Most of my experience with LSTMs in TensorFlow has actually not been with the official tf.keras APIs: I’ve generally not been inspired by how well they extend to advanced cases. However, I think what you are looking for is encoded in the
initial_state. While more of a high level API question, you typically find that whole-sequence cases are the default in such things and then you can also work in an incremental fashion by stitching states through. Again, this is not my favorite API for many reasons – including that for production cases I’ve typically worked on, you have more explicit hooks for the zero state initializers and state0/state1 bits that become necessary to work in per-step mode. For advanced use cases, there is a lot of state shuffling and those ergonomics matter.

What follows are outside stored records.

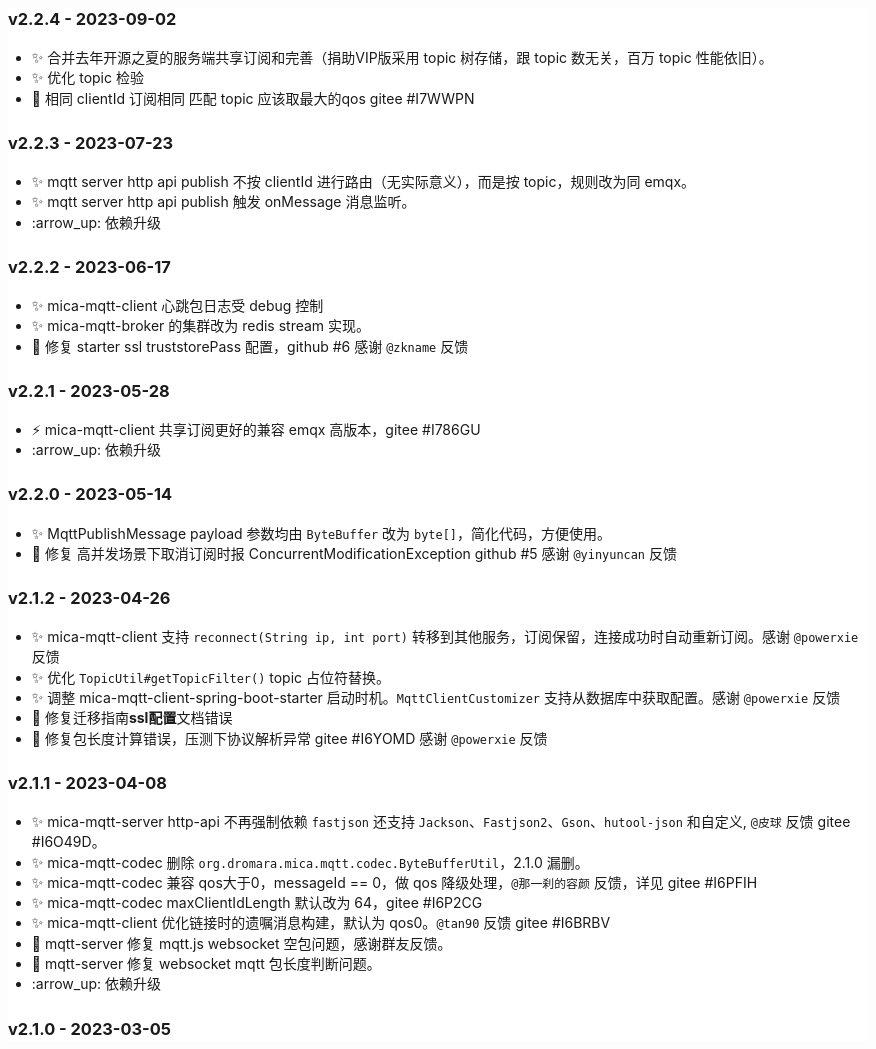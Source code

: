 ### v2.2.4 - 2023-09-02

* :sparkles: 合并去年开源之夏的服务端共享订阅和完善（捐助VIP版采用 topic 树存储，跟 topic 数无关，百万 topic 性能依旧）。
* :sparkles: 优化 topic 检验
* :bug: 相同 clientId 订阅相同 匹配 topic 应该取最大的qos gitee #I7WWPN

### v2.2.3 - 2023-07-23

* :sparkles: mqtt server http api publish 不按 clientId 进行路由（无实际意义），而是按 topic，规则改为同 emqx。
* :sparkles: mqtt server http api publish 触发 onMessage 消息监听。
* :arrow\_up: 依赖升级

### v2.2.2 - 2023-06-17

* :sparkles: mica-mqtt-client 心跳包日志受 debug 控制
* :sparkles: mica-mqtt-broker 的集群改为 redis stream 实现。
* :bug: 修复 starter ssl truststorePass 配置，github #6 感谢 `@zkname` 反馈

### v2.2.1 - 2023-05-28

* :zap: mica-mqtt-client 共享订阅更好的兼容 emqx 高版本，gitee #I786GU
* :arrow\_up: 依赖升级

### v2.2.0 - 2023-05-14

* :sparkles: MqttPublishMessage payload 参数均由 `ByteBuffer` 改为 `byte[]`，简化代码，方便使用。
* :bug: 修复 高并发场景下取消订阅时报 ConcurrentModificationException github #5 感谢 `@yinyuncan` 反馈

### v2.1.2 - 2023-04-26

* :sparkles: mica-mqtt-client 支持 `reconnect(String ip, int port)` 转移到其他服务，订阅保留，连接成功时自动重新订阅。感谢 `@powerxie` 反馈
* :sparkles: 优化 `TopicUtil#getTopicFilter()` topic 占位符替换。
* :sparkles: 调整 mica-mqtt-client-spring-boot-starter 启动时机。`MqttClientCustomizer` 支持从数据库中获取配置。感谢 `@powerxie` 反馈
* :memo: 修复迁移指南**ssl配置**文档错误
* :bug: 修复包长度计算错误，压测下协议解析异常 gitee #I6YOMD 感谢 `@powerxie` 反馈

### v2.1.1 - 2023-04-08

* :sparkles: mica-mqtt-server http-api 不再强制依赖 `fastjson` 还支持 `Jackson`、`Fastjson2`、`Gson`、`hutool-json` 和自定义, `@皮球` 反馈 gitee #I6O49D。
* :sparkles: mica-mqtt-codec 删除 `org.dromara.mica.mqtt.codec.ByteBufferUtil`，2.1.0 漏删。
* :sparkles: mica-mqtt-codec 兼容 qos大于0，messageId == 0，做 qos 降级处理，`@那一刹的容颜` 反馈，详见 gitee #I6PFIH
* :sparkles: mica-mqtt-codec maxClientIdLength 默认改为 64，gitee #I6P2CG
* :sparkles: mica-mqtt-client 优化链接时的遗嘱消息构建，默认为 qos0。`@tan90` 反馈 gitee #I6BRBV
* :bug: mqtt-server 修复 mqtt.js websocket 空包问题，感谢群友反馈。
* :bug: mqtt-server 修复 websocket mqtt 包长度判断问题。
* :arrow\_up: 依赖升级

### v2.1.0 - 2023-03-05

Since IREE supports variables, you have two choices: you can either stitch the states through externally per the above, accepting and returning state maps from (say) your
predict function. Or, as we do sometimes for online systems, you can create a
tf.Module that is stateful, having variables to hold the states and entry points
predict(inputs), where your inputs may be a partial sequence and the states will be managed internally to the Module by initializing and storing them to variables.
It’s not really an embedded vs not thing: many production systems, regardless of what platform they are on, need to operate incrementally on an indeterminate stream. In general, these are some of the more complicated implementations, and there are limited, simple examples (a lot depends on what you are trying to do). One of the folks on my team did open source kws_streaming with a number of worked e2e examples and a bit of a framework for putting such things together. Very little of it is IREE specific: IREE supports (or seeks to support) the low level primitives needed to implement any of those schemes. It does not take the approach of some of the pre-existing op-by-op systems where they attempt to encapsulate all of this into one monolithic “LSTM” or “RNN” layer (that is an extreme pessimizer for a compiler, since these recurrent architectures actually have a lot of room for the compiler to optimize if not sealed up as a black box).
Also, for a lot of high performance applications, it is actually advantageous to feed multiple samples at a time, even for small cases – since you can usually operate internally “layer by layer” and make better utilization of your memory and cache.